La Ville de Strasbourg a accepté de lui mettre un terrain à disposition pour quelques années, et elle a quitté le monde de l'enseignement. "Enseignante, c'est un métier qui a du sens et que j'adore, dit-elle, mais je suis déçue du système". Désormais, elle se concentre donc sur une activité à impact écologique.
150 000 fleurs pour un kilo de safran sec
Avec le safran, tout se fait à la main. Préparer et planter les bulbes en juillet, désherber, cueillir les fleurs en octobre et en récolter le pistil. Toutes ces opérations nécessitent de la délicatesse. Les machines ne savent pas faire. Voilà pourquoi l'or rouge est si cher. "Tu payes le prix du temps" précise-t-elle
Les 11 000 bulbes plantés l'été dernier ont donc donné 180 grammes de safran. Ces bulbes vont se démultiplier naturellement dans la terre, mais Anaïs Meyer compte par ailleurs en acheter 18 000 de plus, afin d'atteindre son objectif d'un kilo de production annuelle. Pour cela, elle s'appuie entre autres sur le dispositif de financement participatif Byfurk.
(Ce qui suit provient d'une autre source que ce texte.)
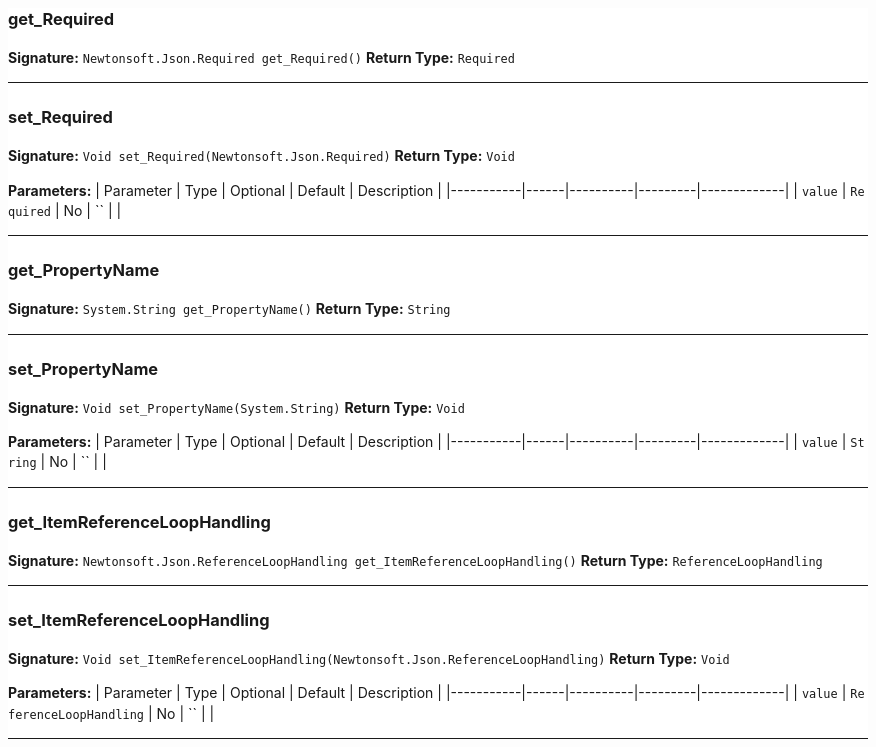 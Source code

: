 
### get_Required

**Signature:** `Newtonsoft.Json.Required get_Required()`
**Return Type:** `Required`

---

### set_Required

**Signature:** `Void set_Required(Newtonsoft.Json.Required)`
**Return Type:** `Void`

**Parameters:**
| Parameter | Type | Optional | Default | Description |
|-----------|------|----------|---------|-------------|
| `value` | `Required` | No | `` |  |

---

### get_PropertyName

**Signature:** `System.String get_PropertyName()`
**Return Type:** `String`

---

### set_PropertyName

**Signature:** `Void set_PropertyName(System.String)`
**Return Type:** `Void`

**Parameters:**
| Parameter | Type | Optional | Default | Description |
|-----------|------|----------|---------|-------------|
| `value` | `String` | No | `` |  |

---

### get_ItemReferenceLoopHandling

**Signature:** `Newtonsoft.Json.ReferenceLoopHandling get_ItemReferenceLoopHandling()`
**Return Type:** `ReferenceLoopHandling`

---

### set_ItemReferenceLoopHandling

**Signature:** `Void set_ItemReferenceLoopHandling(Newtonsoft.Json.ReferenceLoopHandling)`
**Return Type:** `Void`

**Parameters:**
| Parameter | Type | Optional | Default | Description |
|-----------|------|----------|---------|-------------|
| `value` | `ReferenceLoopHandling` | No | `` |  |

---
L'autre objectif est de décrocher le label bio, ce qui devrait être fait dès l'an prochain. Aujourd'hui, elle propose des pistils purs, mais aussi des produits dérivés comme du miel ou de la moutarde au safran, en veillant à travailler avec des producteurs locaux et respectueux de l'environnement. Enfin, la réflexion est lancée avec des laboratoires phyto de la région pour exploiter d'autres propriétés de cette plante : antioxydante, anti-stress, anti-inflammatoire.
Mais en ce qui concerne l'épice de safran, la jeune femme mise surtout sur l'envie, de plus en plus prégnante, de consommer local. Pourquoi acheter un produit qui aurait parcouru 4 000 kilomètres lorsqu'on peut le trouver au bout de la rue ou presque ? D'ailleurs, la safranière de Strasbourg est ouverte aux visiteurs, de préférence en automne, au moment de la cueillette.